Exercise prompt ▸ Among the entries below, retype exactly the lines starting with the one with "Website deployed on" and going on through the one with "1. Highlighted how", but not the pictures.

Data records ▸
+++

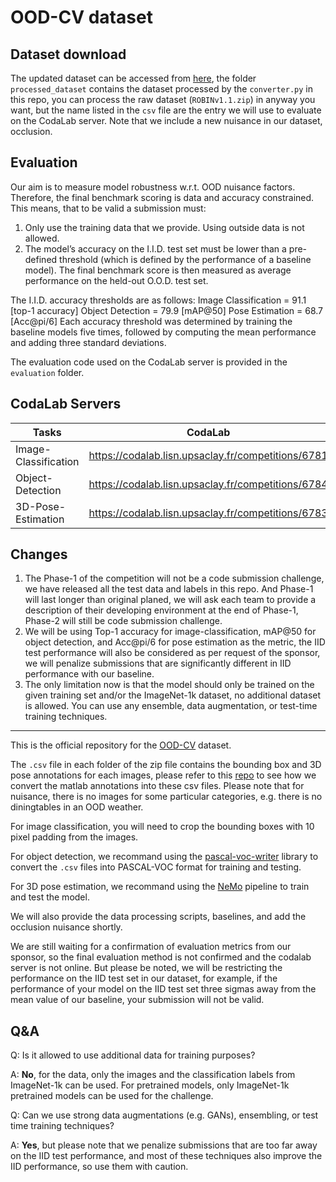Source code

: # OOD-CV dataset

## Dataset download

The updated dataset can be accessed from [here](https://drive.google.com/drive/folders/1Q-4iqAdPyHCPTGYRQ7B-mYpLbQ9_v84h?usp=sharing), the folder `processed_dataset` contains the dataset processed by the `converter.py` in this repo, you can process the raw dataset (`ROBINv1.1.zip`) in anyway you want, but the name listed in the `csv` file are the entry we will use to evaluate on the CodaLab server.
Note that we include a new nuisance in our dataset, occlusion.


## Evaluation

Our aim is to measure model robustness w.r.t. OOD nuisance factors. Therefore, the final benchmark scoring is data and accuracy constrained. This means, that to be valid a submission must:
1) Only use the training data that we provide. Using outside data is not allowed.
2) The model’s accuracy on the I.I.D. test set must be lower than a pre-defined threshold (which is defined by the performance of a baseline model).
The final benchmark score is then measured as average performance on the held-out O.O.D. test set.

The I.I.D. accuracy thresholds are as follows:
Image Classification = 91.1 [top-1 accuracy]
Object Detection = 79.9 [mAP@50]
Pose Estimation = 68.7 [Acc@pi/6]
Each accuracy threshold was determined by training the baseline models five times, followed by computing the mean performance and adding three standard deviations.

The evaluation code used on the CodaLab server is provided in the `evaluation` folder.

## CodaLab Servers

| Tasks                | CodaLab                                            |
|----------------------|----------------------------------------------------|
| Image-Classification | https://codalab.lisn.upsaclay.fr/competitions/6781 |
| Object-Detection     | https://codalab.lisn.upsaclay.fr/competitions/6784 |
| 3D-Pose-Estimation   | https://codalab.lisn.upsaclay.fr/competitions/6783 |


## Changes

1. The Phase-1 of the competition will not be a code submission challenge, we have released all the test data and labels in this repo. And Phase-1 will last longer than original planed, we will ask each team to provide a description of their developing environment at the end of Phase-1, Phase-2 will still be code submission challenge.
2. We will be using Top-1 accuracy for image-classification, mAP@50 for object detection, and Acc@pi/6 for pose estimation as the metric, the IID test performance will also be considered as per request of the sponsor, we will penalize submissions that are significantly different in IID performance with our baseline.
3. The only limitation now is that the model should only be trained on the given training set and/or the ImageNet-1k dataset, no additional dataset is allowed. You can use any ensemble, data augmentation, or test-time training techniques.

---

This is the official repository for the [OOD-CV](https://arxiv.org/abs/2111.14341) dataset.

The `.csv` file in each folder of the zip file contains the bounding box and 3D pose annotations for each images, please refer to this [repo](https://github.com/YoungXIAO13/PoseContrast/blob/main/data/Pascal3D/create_annotation.py) to see how we convert the matlab annotations into these csv files. Please note that for nuisance, there is no images for some particular categories, e.g. there is no diningtables in an OOD weather.

For image classification, you will need to crop the bounding boxes with 10 pixel padding from the images.

For object detection, we recommand using the [pascal-voc-writer](https://github.com/AndrewCarterUK/pascal-voc-writer) library to convert the `.csv` files into PASCAL-VOC format for training and testing.

For 3D pose estimation, we recommand using the [NeMo](https://github.com/Angtian/NeMo) pipeline to train and test the model.

We will also provide the data processing scripts, baselines, and add the occlusion nuisance shortly.

We are still waiting for a confirmation of evaluation metrics from our sponsor, so the final evaluation method is not confirmed and the codalab server is not online.
But please be noted, we will be restricting the performance on the IID test set in our dataset, for example, if the performance of your model on the IID test set three sigmas away from the mean value of our baseline, your submission will not be valid.


## Q&A

Q: Is it allowed to use additional data for training purposes?

A: **No**, for the data, only the images and the classification labels from ImageNet-1k can be used. For pretrained models, only ImageNet-1k pretrained models can be used for the challenge.

Q: Can we use strong data augmentations (e.g. GANs), ensembling, or test time training techniques?

A: **Yes**, but please note that we penalize submissions that are too far away on the IID test performance, and most of these techniques also improve the IID performance, so use them with caution.







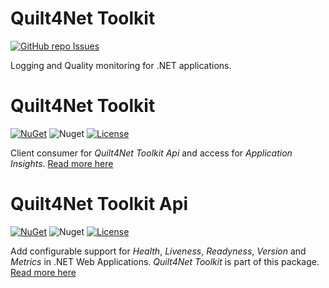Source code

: # Quilt4Net Toolkit
[![GitHub repo Issues](https://img.shields.io/github/issues/Quilt4/Quilt4Net.Toolkit?style=flat&logo=github&logoColor=red&label=Issues)](https://github.com/Quilt4/Quilt4Net.Toolkit/issues?q=is%3Aopen)

Logging and Quality monitoring for .NET applications.

# Quilt4Net Toolkit
[![NuGet](https://img.shields.io/nuget/v/Quilt4Net.Toolkit)](https://www.nuget.org/packages/Quilt4Net.Toolkit)
![Nuget](https://img.shields.io/nuget/dt/Quilt4Net.Toolkit)
[![License](https://img.shields.io/badge/license-MIT-blue.svg)](LICENSE)

Client consumer for *Quilt4Net Toolkit Api* and access for *Application Insights*.
[Read more here](Quilt4Net.Toolkit/README.md)

# Quilt4Net Toolkit Api
[![NuGet](https://img.shields.io/nuget/v/Quilt4Net.Toolkit.Api)](https://www.nuget.org/packages/Quilt4Net.Toolkit.Api)
![Nuget](https://img.shields.io/nuget/dt/Quilt4Net.Toolkit.Api)
[![License](https://img.shields.io/badge/license-MIT-blue.svg)](LICENSE)

Add configurable support for *Health*, *Liveness*, *Readyness*, *Version* and *Metrics* in .NET Web Applications.
*Quilt4Net Toolkit* is part of this package.
[Read more here](Quilt4Net.Toolkit.Api/README.md)
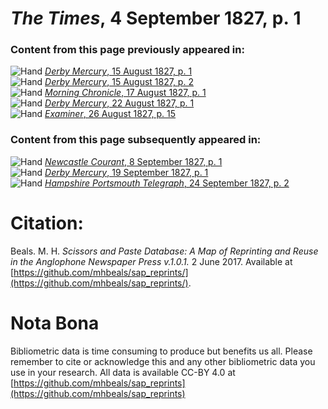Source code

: # *The Times*, 4 September 1827, p. 1  
  
### Content from this page previously appeared in:  
![Hand](http://scissorsandpaste.net/wp-content/uploads/2017/06/smallhandpointer.png) [*Derby Mercury*, 15 August 1827, p. 1](https://mhbeals.github.io/sap_html/Derby-Mercury/Derby-Mercury-15-August-1827-p-1)  
![Hand](http://scissorsandpaste.net/wp-content/uploads/2017/06/smallhandpointer.png) [*Derby Mercury*, 15 August 1827, p. 2](https://mhbeals.github.io/sap_html/Derby-Mercury/Derby-Mercury-15-August-1827-p-2)  
![Hand](http://scissorsandpaste.net/wp-content/uploads/2017/06/smallhandpointer.png) [*Morning Chronicle*, 17 August 1827, p. 1](https://mhbeals.github.io/sap_html/Morning-Chronicle/Morning-Chronicle-17-August-1827-p-1)  
![Hand](http://scissorsandpaste.net/wp-content/uploads/2017/06/smallhandpointer.png) [*Derby Mercury*, 22 August 1827, p. 1](https://mhbeals.github.io/sap_html/Derby-Mercury/Derby-Mercury-22-August-1827-p-1)  
![Hand](http://scissorsandpaste.net/wp-content/uploads/2017/06/smallhandpointer.png) [*Examiner*, 26 August 1827, p. 15](https://mhbeals.github.io/sap_html/Examiner/Examiner-26-August-1827-p-15)  
  
### Content from this page subsequently appeared in:  
![Hand](http://scissorsandpaste.net/wp-content/uploads/2017/06/smallhandpointer.png) [*Newcastle Courant*, 8 September 1827, p. 1](https://mhbeals.github.io/sap_html/Newcastle-Courant/Newcastle-Courant-8-September-1827-p-1)  
![Hand](http://scissorsandpaste.net/wp-content/uploads/2017/06/smallhandpointer.png) [*Derby Mercury*, 19 September 1827, p. 1](https://mhbeals.github.io/sap_html/Derby-Mercury/Derby-Mercury-19-September-1827-p-1)  
![Hand](http://scissorsandpaste.net/wp-content/uploads/2017/06/smallhandpointer.png) [*Hampshire Portsmouth Telegraph*, 24 September 1827, p. 2](https://mhbeals.github.io/sap_html/Hampshire-Portsmouth-Telegraph/Hampshire-Portsmouth-Telegraph-24-September-1827-p-2)  


# Citation: 

Beals. M. H. *Scissors and Paste Database: A Map of Reprinting and Reuse in the Anglophone Newspaper Press v.1.0.1.* 2 June 2017. Available at [https://github.com/mhbeals/sap_reprints/](https://github.com/mhbeals/sap_reprints/). 

# Nota Bona

Bibliometric data is time consuming to produce but benefits us all. Please remember to cite or acknowledge this and any other bibliometric data you use in your research. All data is available CC-BY 4.0 at [https://github.com/mhbeals/sap_reprints](https://github.com/mhbeals/sap_reprints)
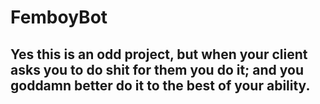 # FemboyBot
## Yes this is an odd project, but when your client asks you to do shit for them you do it; and you goddamn better do it to the best of your ability.
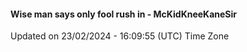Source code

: #### Wise man says only fool rush in - McKidKneeKaneSir
Updated on 23/02/2024 - 16:09:55 (UTC) Time Zone

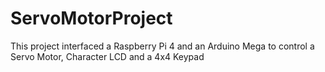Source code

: # ServoMotorProject
This project interfaced a Raspberry Pi 4 and an Arduino Mega to control a Servo Motor, Character LCD and a 4x4 Keypad
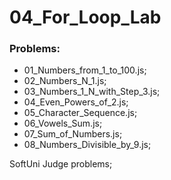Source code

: # 04_For_Loop_Lab

### Problems:
- 01_Numbers_from_1_to_100.js;
- 02_Numbers_N_1.js;
- 03_Numbers_1_N_with_Step_3.js;
- 04_Even_Powers_of_2.js;
- 05_Character_Sequence.js;
- 06_Vowels_Sum.js;
- 07_Sum_of_Numbers.js;
- 08_Numbers_Divisible_by_9.js;


SoftUni Judge problems;
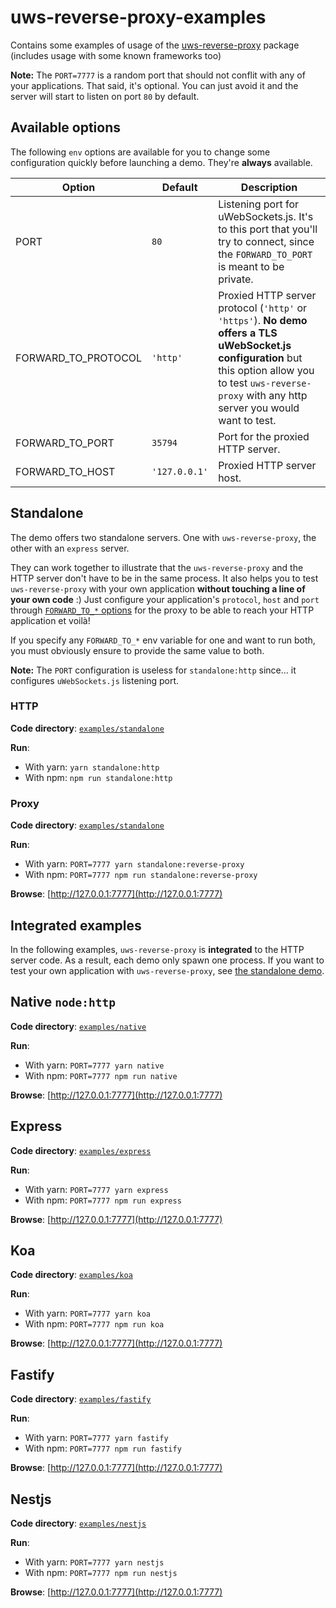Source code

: # uws-reverse-proxy-examples

Contains some examples of usage of the [uws-reverse-proxy](https://github.com/jordan-breton/uws-reverse-proxy) package (includes usage with some known frameworks too)

**Note:** The `PORT=7777` is a random port that should not conflit with any of your applications. That said,
it's optional. You can just avoid it and the server will start to listen on port `80` by default.

## Available options

The following `env` options are available for you to change some configuration quickly before
launching a demo. They're **always** available.

| Option              | Default       | Description                                                                                                                                                                                                    |
|---------------------|---------------|----------------------------------------------------------------------------------------------------------------------------------------------------------------------------------------------------------------|
| PORT                | `80`          | Listening port for uWebSockets.js. It's to this port that you'll try to connect, since the `FORWARD_TO_PORT` is meant to be private.                                                                           |
| FORWARD_TO_PROTOCOL | `'http'`      | Proxied HTTP server protocol (`'http'` or `'https'`). **No demo offers a TLS uWebSocket.js configuration** but this option allow you to test  `uws-reverse-proxy` with any http server you would want to test. |
| FORWARD_TO_PORT     | `35794`       | Port for the proxied HTTP server.                                                                                                                                                                              |
| FORWARD_TO_HOST     | `'127.0.0.1'` | Proxied HTTP server host.                                                                                                                                                                                      |

## Standalone

The demo offers two standalone servers. One with `uws-reverse-proxy`, the other with an `express` server.

They can work together to illustrate that the `uws-reverse-proxy` and the HTTP server don't have to be
in the same process. It also helps you to test `uws-reverse-proxy` with your own application
**without touching a line of your own code** :) Just configure your application's `protocol`, `host` and `port`
through [`FORWARD_TO_*` options](#available-options) for the proxy to be able to reach your HTTP application
et voilà!

If you specify any `FORWARD_TO_*` env variable for one and want to run both, you must obviously ensure to provide
the same value to both.

**Note:** The `PORT` configuration is useless for `standalone:http` since... it configures `uWebSockets.js`
listening port.

### HTTP

**Code directory**: [`examples/standalone`](/examples/standalone)

**Run**:

- With yarn: `yarn standalone:http`
- With npm: `npm run standalone:http`

### Proxy

**Code directory**: [`examples/standalone`](examples/standalone)

**Run**:

- With yarn: `PORT=7777 yarn standalone:reverse-proxy`
- With npm: `PORT=7777 npm run standalone:reverse-proxy`

**Browse**: [http://127.0.0.1:7777](http://127.0.0.1:7777)

## Integrated examples

In the following examples, `uws-reverse-proxy` is **integrated** to the HTTP server code. As
a result, each demo only spawn one process. If you want to test your own application with `uws-reverse-proxy`,
see [the standalone demo](/#standalone).

## Native `node:http`

**Code directory**: [`examples/native`](/examples/native)

**Run**: 

- With yarn: `PORT=7777 yarn native`
- With npm: `PORT=7777 npm run native`

**Browse**: [http://127.0.0.1:7777](http://127.0.0.1:7777)

## Express

**Code directory**: [`examples/express`](/examples/express)

**Run**:

- With yarn: `PORT=7777 yarn express`
- With npm: `PORT=7777 npm run express`

**Browse**: [http://127.0.0.1:7777](http://127.0.0.1:7777)

## Koa

**Code directory**: [`examples/koa`](/examples/koa)

**Run**:

- With yarn: `PORT=7777 yarn koa`
- With npm: `PORT=7777 npm run koa`

**Browse**: [http://127.0.0.1:7777](http://127.0.0.1:7777)

## Fastify

**Code directory**: [`examples/fastify`](/examples/fastify)

**Run**:

- With yarn: `PORT=7777 yarn fastify`
- With npm: `PORT=7777 npm run fastify`

**Browse**: [http://127.0.0.1:7777](http://127.0.0.1:7777)

## Nestjs

**Code directory**: [`examples/nestjs`](/examples/nestjs)

**Run**:

- With yarn: `PORT=7777 yarn nestjs`
- With npm: `PORT=7777 npm run nestjs`

**Browse**: [http://127.0.0.1:7777](http://127.0.0.1:7777)
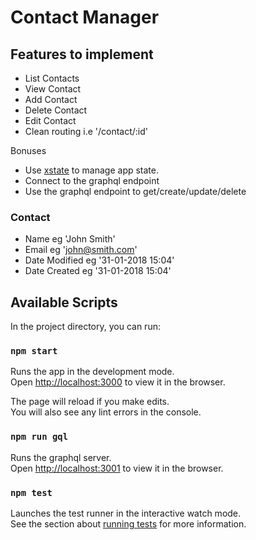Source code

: # Contact Manager

## Features to implement

- List Contacts
- View Contact
- Add Contact
- Delete Contact
- Edit Contact
- Clean routing i.e '/contact/:id'

Bonuses

- Use [xstate](https://xstate.js.org/docs) to manage app state.
- Connect to the graphql endpoint
- Use the graphql endpoint to get/create/update/delete

### Contact

- Name eg 'John Smith'
- Email eg 'john@smith.com'
- Date Modified eg '31-01-2018 15:04'
- Date Created eg '31-01-2018 15:04'

## Available Scripts

In the project directory, you can run:

### `npm start`

Runs the app in the development mode.<br>
Open [http://localhost:3000](http://localhost:3000) to view it in the browser.

The page will reload if you make edits.<br>
You will also see any lint errors in the console.

### `npm run gql`

Runs the graphql server.<br>
Open [http://localhost:3001](http://localhost:3001) to view it in the browser.

### `npm test`

Launches the test runner in the interactive watch mode.<br>
See the section about [running tests](https://facebook.github.io/create-react-app/docs/running-tests) for more information.
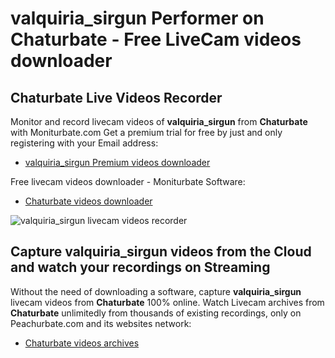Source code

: # valquiria_sirgun Performer on Chaturbate - Free LiveCam videos downloader

## Chaturbate Live Videos Recorder

Monitor and record livecam videos of **valquiria_sirgun** from **Chaturbate** with Moniturbate.com
Get a premium trial for free by just and only registering with your Email address:
* [valquiria_sirgun Premium videos downloader](https://moniturbate.com/request-demo-licence-key.html)

Free livecam videos downloader - Moniturbate Software:
* [Chaturbate videos downloader](https://moniturbate.com/moniturbate-download-software.html)

![valquiria_sirgun livecam videos recorder](https://peachurnet.com/templates/moniturbate-software.png)


## Capture valquiria_sirgun videos from the Cloud and watch your recordings on Streaming

Without the need of downloading a software, capture **valquiria_sirgun** livecam videos from **Chaturbate** 100% online.
Watch Livecam archives from **Chaturbate** unlimitedly from thousands of existing recordings, only on Peachurbate.com and its websites network:
* [Chaturbate videos archives](https://peachurnet.com/)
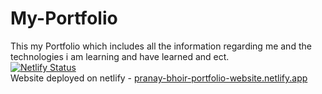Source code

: # My-Portfolio
This my Portfolio which includes all the information regarding me and the technologies i am learning and have learned and ect.<br>
[![Netlify Status](https://api.netlify.com/api/v1/badges/1e2c5bd1-fe83-47ae-9ee2-7a6dcb366e25/deploy-status)](https://app.netlify.com/sites/pranay-bhoir-portfolio-website/deploys)<br>
Website deployed on netlify - [pranay-bhoir-portfolio-website.netlify.app](https://pranay-bhoir-portfolio-website.netlify.app/)
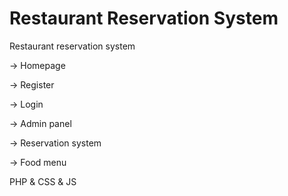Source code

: # Restaurant Reservation System
Restaurant reservation system

-> Homepage

-> Register

-> Login

-> Admin panel

-> Reservation system

-> Food menu

PHP & CSS & JS
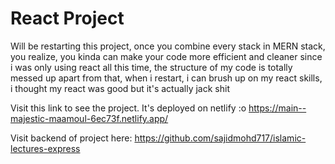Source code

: # React Project

Will be restarting this project, once you combine every stack in 
MERN stack, you realize, you kinda can make your code more efficient and cleaner
since i was only using react all this time, the structure of my code is totally messed up
apart from that, when i restart, i can brush up on my react skills, i thought my react was good
but it's actually jack shit

Visit this link to see the project. It's deployed on netlify :o
https://main--majestic-maamoul-6ec73f.netlify.app/

Visit backend of project here: 
https://github.com/sajidmohd717/islamic-lectures-express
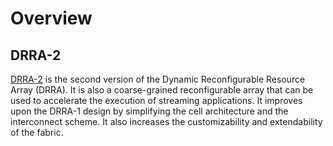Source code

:# Overview

## DRRA-2

[DRRA-2](Explanations/DRRA/Overview.md) is the second version of the Dynamic Reconfigurable Resource Array (DRRA). It is also a coarse-grained reconfigurable array that can be used to accelerate the execution of streaming applications. It improves upon the DRRA-1 design by simplifying the cell architecture and the interconnect scheme. It also increases the customizability and extendability of the fabric.
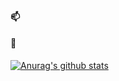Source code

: ####  📫
####  💬 

[![Anurag's github stats](https://github-readme-stats.vercel.app/api?username=yangyudong2020&theme=midnight-purple)](https://github.com/anuraghazra/github-readme-stats)

 
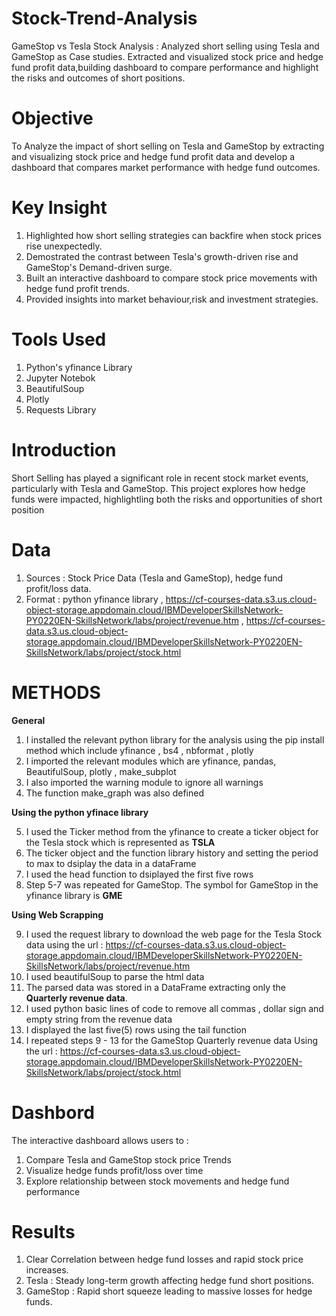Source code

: # Stock-Trend-Analysis
GameStop vs Tesla Stock Analysis : Analyzed short selling using Tesla and GameStop as Case studies. Extracted and visualized stock price and hedge fund profit data,building dashboard to compare performance and highlight the risks and outcomes of short positions.

# Objective
To Analyze the impact of short selling on Tesla and GameStop by extracting and visualizing stock price and hedge fund profit data and develop a dashboard that compares market performance with hedge fund outcomes.

# Key Insight
1. Highlighted how short selling strategies can backfire when stock prices rise unexpectedly.
2. Demostrated the contrast between Tesla's growth-driven rise and GameStop's Demand-driven surge.
3. Built an interactive dashboard to compare stock price movements with hedge fund profit trends.
4. Provided insights into market behaviour,risk and investment strategies.

# Tools Used
1. Python's yfinance Library
2. Jupyter Notebok
3. BeautifulSoup
4. Plotly
5. Requests Library

# Introduction
Short Selling has played a significant role in recent stock market events, particularly with Tesla and GameStop. This project explores how hedge funds were impacted, highlightling both the risks and opportunities of short position

# Data
1. Sources : Stock Price Data (Tesla and GameStop), hedge fund profit/loss data.
2. Format : python yfinance library ,  https://cf-courses-data.s3.us.cloud-object-storage.appdomain.cloud/IBMDeveloperSkillsNetwork-PY0220EN-SkillsNetwork/labs/project/revenue.htm , https://cf-courses-data.s3.us.cloud-object-storage.appdomain.cloud/IBMDeveloperSkillsNetwork-PY0220EN-SkillsNetwork/labs/project/stock.html 

# METHODS
**General**
1. I installed the relevant python library for the analysis using the pip install method which include yfinance , bs4 , nbformat , plotly
2. I imported the relevant modules which are yfinance, pandas, BeautifulSoup, plotly , make_subplot
3. I also imported the warning module to ignore all warnings
4. The function make_graph was also defined
   
**Using the python yfinace library**

5. I used the Ticker method from the yfinance to create a ticker object for the Tesla stock which is represented as **TSLA**
6. The ticker object and the function library history and setting the period to max to dsiplay the data in a dataFrame
7. I used the head function to dsiplayed the first five rows
8. Step 5-7 was repeated for GameStop. The symbol for GameStop in the yfinance library is **GME**
   
**Using Web Scrapping**

9. I used the request library to download the web page for the Tesla Stock data using the url :  https://cf-courses-data.s3.us.cloud-object-storage.appdomain.cloud/IBMDeveloperSkillsNetwork-PY0220EN-SkillsNetwork/labs/project/revenue.htm
10. I used beautifulSoup to parse the html data
11. The parsed data was stored in a DataFrame extracting only the **Quarterly revenue data**.
12. I used python basic lines of code to remove all commas , dollar sign and empty string from the revenue data
13. I displayed the last five(5) rows using the tail function
14. I repeated steps 9 - 13 for the GameStop Quarterly revenue data Using the url :  https://cf-courses-data.s3.us.cloud-object-storage.appdomain.cloud/IBMDeveloperSkillsNetwork-PY0220EN-SkillsNetwork/labs/project/stock.html

# Dashbord 
The interactive dashboard allows users to :
1. Compare Tesla and GameStop stock price Trends
2. Visualize hedge funds profit/loss over time
3. Explore relationship between stock movements and hedge fund performance

# Results
1. Clear Correlation between hedge fund losses and rapid stock price increases.
2. Tesla : Steady long-term growth affecting hedge fund short positions.
3. GameStop : Rapid short squeeze leading to massive losses for hedge funds.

+++

Finished exercise ▸
Website deployed on netlify - [pranay-bhoir-portfolio-website.netlify.app](https://pranay-bhoir-portfolio-website.netlify.app/)
Source code

: # Restaurant Reservation System
Restaurant reservation system

-> Homepage

-> Register

-> Login

-> Admin panel

-> Reservation system

-> Food menu

PHP & CSS & JS
Source code

: # React Project

Will be restarting this project, once you combine every stack in 
MERN stack, you realize, you kinda can make your code more efficient and cleaner
since i was only using react all this time, the structure of my code is totally messed up
apart from that, when i restart, i can brush up on my react skills, i thought my react was good
but it's actually jack shit

Visit this link to see the project. It's deployed on netlify :o
https://main--majestic-maamoul-6ec73f.netlify.app/

Visit backend of project here: 
https://github.com/sajidmohd717/islamic-lectures-express
Source code

:# Overview

## DRRA-2

[DRRA-2](Explanations/DRRA/Overview.md) is the second version of the Dynamic Reconfigurable Resource Array (DRRA). It is also a coarse-grained reconfigurable array that can be used to accelerate the execution of streaming applications. It improves upon the DRRA-1 design by simplifying the cell architecture and the interconnect scheme. It also increases the customizability and extendability of the fabric.
Source code

: ####  📫
####  💬 

[![Anurag's github stats](https://github-readme-stats.vercel.app/api?username=yangyudong2020&theme=midnight-purple)](https://github.com/anuraghazra/github-readme-stats)

 
Source code

: # Stock-Trend-Analysis
GameStop vs Tesla Stock Analysis : Analyzed short selling using Tesla and GameStop as Case studies. Extracted and visualized stock price and hedge fund profit data,building dashboard to compare performance and highlight the risks and outcomes of short positions.

# Objective
To Analyze the impact of short selling on Tesla and GameStop by extracting and visualizing stock price and hedge fund profit data and develop a dashboard that compares market performance with hedge fund outcomes.

# Key Insight
1. Highlighted how short selling strategies can backfire when stock prices rise unexpectedly.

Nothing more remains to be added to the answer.